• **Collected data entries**
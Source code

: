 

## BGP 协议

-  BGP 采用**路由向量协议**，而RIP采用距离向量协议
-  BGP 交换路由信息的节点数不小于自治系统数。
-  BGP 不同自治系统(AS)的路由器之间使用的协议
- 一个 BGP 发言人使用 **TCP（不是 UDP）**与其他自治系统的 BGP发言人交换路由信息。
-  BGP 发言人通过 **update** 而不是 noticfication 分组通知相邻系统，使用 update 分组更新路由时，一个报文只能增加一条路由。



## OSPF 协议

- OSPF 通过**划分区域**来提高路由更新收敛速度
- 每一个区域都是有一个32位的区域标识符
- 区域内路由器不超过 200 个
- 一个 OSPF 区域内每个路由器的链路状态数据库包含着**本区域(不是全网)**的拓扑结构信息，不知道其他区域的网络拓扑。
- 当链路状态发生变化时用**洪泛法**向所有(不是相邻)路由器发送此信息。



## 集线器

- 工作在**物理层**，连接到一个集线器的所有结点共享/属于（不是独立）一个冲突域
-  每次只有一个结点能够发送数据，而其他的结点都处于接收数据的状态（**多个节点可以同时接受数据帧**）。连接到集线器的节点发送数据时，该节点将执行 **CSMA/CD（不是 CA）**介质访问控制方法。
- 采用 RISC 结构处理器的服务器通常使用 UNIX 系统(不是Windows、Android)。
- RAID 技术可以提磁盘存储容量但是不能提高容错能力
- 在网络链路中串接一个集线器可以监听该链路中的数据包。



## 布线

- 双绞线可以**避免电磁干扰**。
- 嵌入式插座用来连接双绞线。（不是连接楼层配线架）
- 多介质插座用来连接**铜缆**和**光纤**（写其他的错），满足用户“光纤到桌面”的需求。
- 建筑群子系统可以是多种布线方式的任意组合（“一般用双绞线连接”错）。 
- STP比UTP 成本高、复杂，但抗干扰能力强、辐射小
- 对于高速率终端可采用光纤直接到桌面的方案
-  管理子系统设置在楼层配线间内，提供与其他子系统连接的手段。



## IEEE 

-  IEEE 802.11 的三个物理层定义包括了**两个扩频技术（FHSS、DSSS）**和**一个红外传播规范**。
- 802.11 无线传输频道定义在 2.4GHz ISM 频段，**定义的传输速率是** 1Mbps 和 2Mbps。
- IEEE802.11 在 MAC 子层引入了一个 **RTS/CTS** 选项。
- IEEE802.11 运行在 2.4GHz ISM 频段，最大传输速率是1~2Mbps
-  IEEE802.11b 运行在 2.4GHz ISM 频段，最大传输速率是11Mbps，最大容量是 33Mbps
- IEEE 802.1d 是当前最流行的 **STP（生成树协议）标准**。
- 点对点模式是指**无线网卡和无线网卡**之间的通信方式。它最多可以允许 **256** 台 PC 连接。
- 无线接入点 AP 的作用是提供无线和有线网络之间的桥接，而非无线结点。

• **Task to complete**
Copy each line of the data above exactly as it appears.

• **Finished exercise**
Source code

: 

## BGP 协议

-  BGP 采用**路由向量协议**，而RIP采用距离向量协议
-  BGP 交换路由信息的节点数不小于自治系统数。
-  BGP 不同自治系统(AS)的路由器之间使用的协议
- 一个 BGP 发言人使用 **TCP（不是 UDP）**与其他自治系统的 BGP发言人交换路由信息。
-  BGP 发言人通过 **update** 而不是 noticfication 分组通知相邻系统，使用 update 分组更新路由时，一个报文只能增加一条路由。



## OSPF 协议

- OSPF 通过**划分区域**来提高路由更新收敛速度
- 每一个区域都是有一个32位的区域标识符
- 区域内路由器不超过 200 个
- 一个 OSPF 区域内每个路由器的链路状态数据库包含着**本区域(不是全网)**的拓扑结构信息，不知道其他区域的网络拓扑。
- 当链路状态发生变化时用**洪泛法**向所有(不是相邻)路由器发送此信息。



## 集线器

- 工作在**物理层**，连接到一个集线器的所有结点共享/属于（不是独立）一个冲突域
-  每次只有一个结点能够发送数据，而其他的结点都处于接收数据的状态（**多个节点可以同时接受数据帧**）。连接到集线器的节点发送数据时，该节点将执行 **CSMA/CD（不是 CA）**介质访问控制方法。
- 采用 RISC 结构处理器的服务器通常使用 UNIX 系统(不是Windows、Android)。
- RAID 技术可以提磁盘存储容量但是不能提高容错能力
- 在网络链路中串接一个集线器可以监听该链路中的数据包。



## 布线

- 双绞线可以**避免电磁干扰**。
- 嵌入式插座用来连接双绞线。（不是连接楼层配线架）
- 多介质插座用来连接**铜缆**和**光纤**（写其他的错），满足用户“光纤到桌面”的需求。
- 建筑群子系统可以是多种布线方式的任意组合（“一般用双绞线连接”错）。 
- STP比UTP 成本高、复杂，但抗干扰能力强、辐射小
- 对于高速率终端可采用光纤直接到桌面的方案
-  管理子系统设置在楼层配线间内，提供与其他子系统连接的手段。



## IEEE 

-  IEEE 802.11 的三个物理层定义包括了**两个扩频技术（FHSS、DSSS）**和**一个红外传播规范**。
- 802.11 无线传输频道定义在 2.4GHz ISM 频段，**定义的传输速率是** 1Mbps 和 2Mbps。
- IEEE802.11 在 MAC 子层引入了一个 **RTS/CTS** 选项。
- IEEE802.11 运行在 2.4GHz ISM 频段，最大传输速率是1~2Mbps
-  IEEE802.11b 运行在 2.4GHz ISM 频段，最大传输速率是11Mbps，最大容量是 33Mbps
- IEEE 802.1d 是当前最流行的 **STP（生成树协议）标准**。
- 点对点模式是指**无线网卡和无线网卡**之间的通信方式。它最多可以允许 **256** 台 PC 连接。
- 无线接入点 AP 的作用是提供无线和有线网络之间的桥接，而非无线结点。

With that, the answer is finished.